Fermions must be distinguishable in at least one quantum number.

What it means


First: Quantum mechanics is a curious little piece of science1 that states that every particle can be described by integer multiples of quantum properties like: Their spin, their mass, their movement energy, their vibrational energy, their rotational energy and some other more (which work like a grid, and are therefore called 'quantised'2.


To properly explain the Pauli principle a little quantum mechanics of spins should be known (or refreshed). Spin is an intrinsic property of a particle (like the rotation of a planet) but it has nothing to do with spinning - it was called that way for historical reasons. Like every quantum mechanical property, the spin is described by a function - obvious, and more precisely by a wave-function. But then again this is sort of irrelevant because the spin-function is NOT known (and it does not have to be known). The only thing necessary to know, is that this property exists as an integer multiple of a number that is for convenience taken to be 1/2 (The difference between two spins should be 1 and the 0 should be in the middle) Again: Just for convenience.

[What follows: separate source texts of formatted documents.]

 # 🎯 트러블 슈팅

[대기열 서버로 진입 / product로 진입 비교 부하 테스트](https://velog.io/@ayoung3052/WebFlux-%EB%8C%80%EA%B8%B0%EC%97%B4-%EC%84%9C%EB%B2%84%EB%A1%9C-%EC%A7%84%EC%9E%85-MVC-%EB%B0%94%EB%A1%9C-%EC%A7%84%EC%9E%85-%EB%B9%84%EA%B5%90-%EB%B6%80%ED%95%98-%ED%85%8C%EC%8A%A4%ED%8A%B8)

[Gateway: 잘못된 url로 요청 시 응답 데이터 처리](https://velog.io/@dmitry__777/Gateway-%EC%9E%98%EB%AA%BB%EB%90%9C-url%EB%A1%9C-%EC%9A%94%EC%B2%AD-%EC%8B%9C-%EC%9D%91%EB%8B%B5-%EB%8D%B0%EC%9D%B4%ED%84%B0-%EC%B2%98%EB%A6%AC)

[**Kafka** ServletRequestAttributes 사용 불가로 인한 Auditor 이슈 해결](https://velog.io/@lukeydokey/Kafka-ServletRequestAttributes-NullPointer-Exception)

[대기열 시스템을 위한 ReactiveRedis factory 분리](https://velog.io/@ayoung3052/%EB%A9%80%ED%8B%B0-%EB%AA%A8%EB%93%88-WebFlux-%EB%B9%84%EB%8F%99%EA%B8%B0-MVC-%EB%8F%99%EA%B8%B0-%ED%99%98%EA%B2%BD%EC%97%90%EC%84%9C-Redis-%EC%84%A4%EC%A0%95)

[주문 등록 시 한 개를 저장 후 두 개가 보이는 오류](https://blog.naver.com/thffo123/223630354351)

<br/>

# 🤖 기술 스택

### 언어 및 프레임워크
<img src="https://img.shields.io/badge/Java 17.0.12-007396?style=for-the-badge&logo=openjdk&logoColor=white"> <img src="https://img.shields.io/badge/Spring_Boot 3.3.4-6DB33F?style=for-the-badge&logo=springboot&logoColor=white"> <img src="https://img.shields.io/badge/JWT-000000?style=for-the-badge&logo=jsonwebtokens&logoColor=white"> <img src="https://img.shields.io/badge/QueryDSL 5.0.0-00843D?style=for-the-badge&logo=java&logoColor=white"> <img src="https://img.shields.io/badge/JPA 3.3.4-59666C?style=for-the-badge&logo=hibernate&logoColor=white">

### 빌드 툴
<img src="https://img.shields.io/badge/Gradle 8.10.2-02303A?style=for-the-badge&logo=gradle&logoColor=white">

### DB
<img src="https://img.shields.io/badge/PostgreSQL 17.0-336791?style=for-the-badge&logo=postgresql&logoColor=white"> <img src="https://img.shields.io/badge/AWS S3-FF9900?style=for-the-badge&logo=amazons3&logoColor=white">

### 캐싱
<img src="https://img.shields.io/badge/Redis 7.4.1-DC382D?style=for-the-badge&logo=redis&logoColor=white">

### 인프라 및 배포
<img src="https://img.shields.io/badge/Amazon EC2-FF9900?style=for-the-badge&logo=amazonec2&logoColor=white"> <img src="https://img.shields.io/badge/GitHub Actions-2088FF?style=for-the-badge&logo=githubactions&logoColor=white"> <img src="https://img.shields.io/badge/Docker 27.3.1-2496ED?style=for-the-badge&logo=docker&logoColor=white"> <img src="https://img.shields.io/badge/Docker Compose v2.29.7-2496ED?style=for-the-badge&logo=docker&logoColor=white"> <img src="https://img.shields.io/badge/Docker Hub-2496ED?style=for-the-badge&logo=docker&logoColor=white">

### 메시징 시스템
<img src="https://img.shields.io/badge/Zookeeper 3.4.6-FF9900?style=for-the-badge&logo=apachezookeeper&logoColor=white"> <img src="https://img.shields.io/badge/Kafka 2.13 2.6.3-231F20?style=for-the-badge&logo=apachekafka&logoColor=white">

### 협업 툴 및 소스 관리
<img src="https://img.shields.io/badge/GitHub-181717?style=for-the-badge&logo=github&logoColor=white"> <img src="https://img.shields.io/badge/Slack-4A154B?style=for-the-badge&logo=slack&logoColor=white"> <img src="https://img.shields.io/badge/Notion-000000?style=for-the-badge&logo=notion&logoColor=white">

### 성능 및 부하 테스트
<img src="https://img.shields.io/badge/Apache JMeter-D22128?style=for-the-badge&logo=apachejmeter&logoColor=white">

Smart scientists in the beginning of the 20th century went on to calculate systems with many particles in a quantum mechanical approach. Many experiments proved that electrons would at most show up in pairs (and not three or four). Looking at all the known quantum numbers of each electron in an atom, there is always at least one difference somewhere, the tiniest of them being the so called spin.
Stern and Gerlach (two very smart scientists of Munich, Germany) found out that the spin of one electron is always either 1/2 or -1/2 (and not 3 or 7/2 or 2). This sets the basics for the Pauli principle. Pauli found out that the reason for that lies in the (very complicated) mathematics of those systems3, and that this rule would not only be valid for electrons but for any particle with an odd multiple of the spin. Wild theory, but up to now it works perfectly fine.


According to Pauli's principle a different statistic would apply to particles for odd and even multiples of the spin:

Fermi-Dirac statistics for particles obeying Pauli's principle (i.e. odd multiples -- 1/2, 3/2, 5/2 etc...). Every state can only be populated by two particles.[continue here] The particles are therefore called fermions. Some important fermions are: quarks, prontons, neutrons and electrons.

Bose-Einstein statistics for the ones that must not obey Pauli's rule (i.e. even multiples 1, 2, 3 etc...) and can thus populate any state [continue here]. These particles are called bosons. Some prominent bosons are:4He-Nucleus, photons and gluons.


The particular application of Pauli's principle on electrons in atoms is also known as the 'Pauli Exclusion Principle' and it comes handy when calculating the electronic configuration of atoms and molecules:


Only two electrons can be in one orbital, the difference being their spin-quantum-number


To remind: The Pauli Principle is a wild piece of theory, but it was found to work for all fermions. That is, also for subatomic particles such as quarks. It is therefore a very fundamental principle, and not just a nice way to explain the electronic configuration of atoms.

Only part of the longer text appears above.